Third, even after Smith placed the dog's leash around a pole, he persisted in not complying with the officers' orders. The officers testified that Smith hesitated in coming closer to them and away from his dog, creating a barrier between himself and the officers. Further, Smith failed to adhere to the officers' orders to keep his hands on his head and dropped them to his side multiple times. The officers reasonably considered Smith to be a danger to them and to himself. See id at 825 ("Officer Anders had been advised that Thompson could be armed, and he reasonably considered Thompson to be dangerous to himself, his partner and others."). Moreover, the officers could see the outline of a pistol grip in Smith's left front pant pocket, where Smith's left hand was dropping despite numerous warnings not to do so. At that point, Officer Shefferly tased Smith. Given the circumstances of the encounter that posed a threat to the officers, I FIND that the use of a taser was "appropriate to accomplish the purpose of [the] investigatory stop," Weaver, 8 F.3d at 1244 (alteration in original), and "did not convert the encounter into a full arrest." Jewett, 521 F.3d at 826-27 (footnote omitted).
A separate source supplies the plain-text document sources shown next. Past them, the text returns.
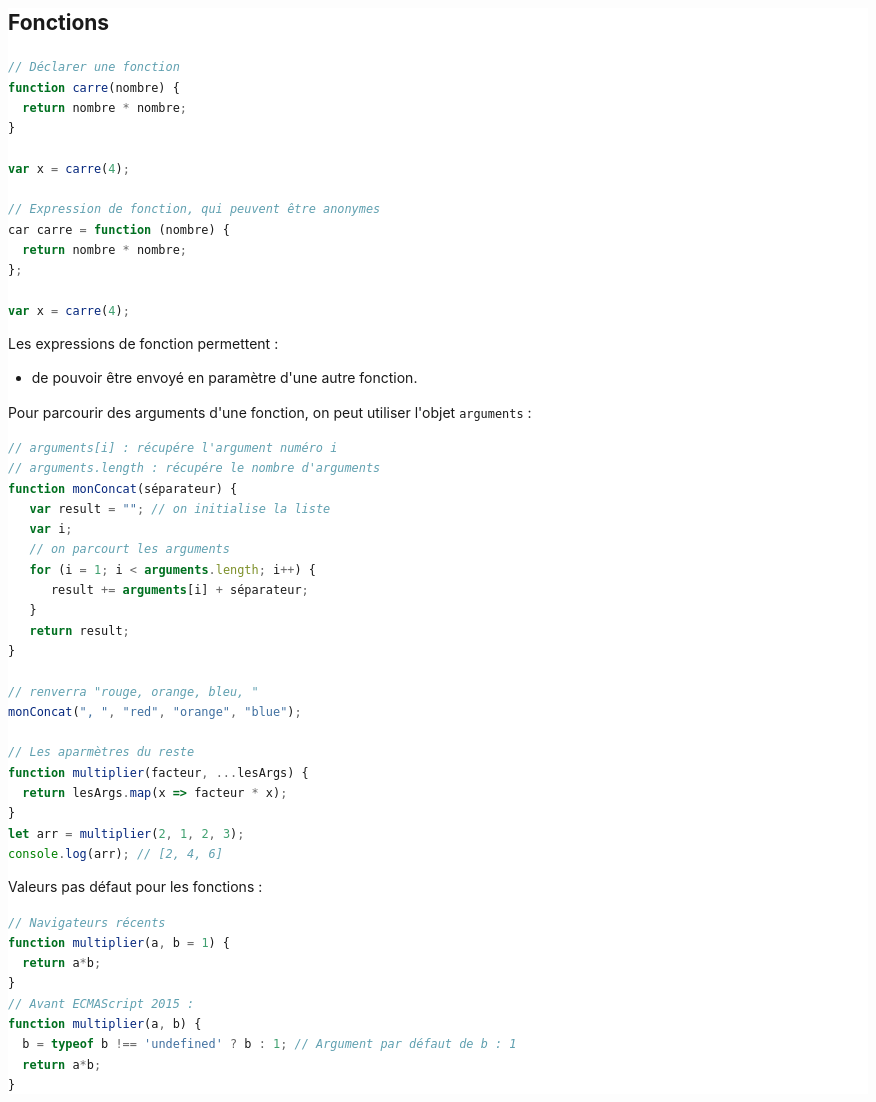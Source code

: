 
## Fonctions

```js
// Déclarer une fonction
function carre(nombre) {
  return nombre * nombre;
}

var x = carre(4);

// Expression de fonction, qui peuvent être anonymes
car carre = function (nombre) {
  return nombre * nombre;
};

var x = carre(4);
```

Les expressions de fonction permettent :
- de pouvoir être envoyé en paramètre d'une autre fonction.

Pour parcourir des arguments d'une fonction, on peut utiliser l'objet `arguments` :
```js
// arguments[i] : récupére l'argument numéro i
// arguments.length : récupére le nombre d'arguments
function monConcat(séparateur) {
   var result = ""; // on initialise la liste
   var i;
   // on parcourt les arguments
   for (i = 1; i < arguments.length; i++) {
      result += arguments[i] + séparateur;
   }
   return result;
}

// renverra "rouge, orange, bleu, "
monConcat(", ", "red", "orange", "blue");

// Les aparmètres du reste
function multiplier(facteur, ...lesArgs) {
  return lesArgs.map(x => facteur * x);
}
let arr = multiplier(2, 1, 2, 3);
console.log(arr); // [2, 4, 6]
```

Valeurs pas défaut pour les fonctions :
```js
// Navigateurs récents
function multiplier(a, b = 1) {
  return a*b;
}
// Avant ECMAScript 2015 :
function multiplier(a, b) {
  b = typeof b !== 'undefined' ? b : 1; // Argument par défaut de b : 1
  return a*b;
}
```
Because the officers had reasonable suspicion to believe that Smith was armed, and because the officers did not exceed the scope of an investigatory stop, the officers' pat down of Smith's exterior did not violate his Fourth Amendment rights. Moreover, the officers testified that Smith's behavior—that is, his slurred speech, swaying and unsteady posture, stumbling, and his failure to appreciate the situation he was in—provided probable cause to arrest Smith for public intoxication. Once the officers were closer to Smith, they could also smell the heavy odor of alcohol on him. The Government argues that by the time Officer Wilkins gained physical control Smith, there was probable cause to arrest Smith for public intoxication.
Finally, the Government argues that, in any event, the Court should not suppress evidence of the Smith and Wesson 40 caliber pistol because it was not discovered as a result of a search of Smith's person. As Smith admitted in a phone call to his girlfriend, he threw the gun away before the officers commanded him to stop. It is well established that an individual is not seized until he submits to a show of authority by law enforcement or law enforcement forces him to submit. See California v. Hodari D., 499 U.S. 621, 629 (1991); United States v. Mays, 819 F.3d 951, 956 (7th Cir. 2016) ("[A] fleeing suspect—even one who is confronted with an obvious show of authority—is not seized until his freedom of movement is terminated by intentional application of physical force or by the suspect's submission to the asserted authority." (citation and internal quotation marks omitted)). Because Smith had not submitted to the officers when he abandoned the pistol, it could not be the fruit of an unlawful search or seizure even if the officers had violated Smith's Fourth Amendment rights, and therefore, I CONCLUDE that Smith has not shown any grounds for suppressing evidence of the pistol.
For the above reasons, I CONCLUDE that Smith's Fourth Amendment rights were not violated as to warrant suppressing the evidence in this case. I therefore RECOMMEND that Smith's motion to suppress all evidence (DE 20) be DENIED.
The Clerk is directed to send a copy of this Report and Recommendation to counsel for the parties. NOTICE IS HEREBY GIVEN that within 14 days after being served with a copy of this recommended disposition, a party may serve and file specific, written objections to the proposed findings and recommendations. Fed. R. Crim. P. 59(b)(2). FAILURE TO FILE OBJECTIONS WITHIN THE SPECIFIED TIME WAIVES THE RIGHT TO APPEAL THE DISTRICT COURT'S ORDER.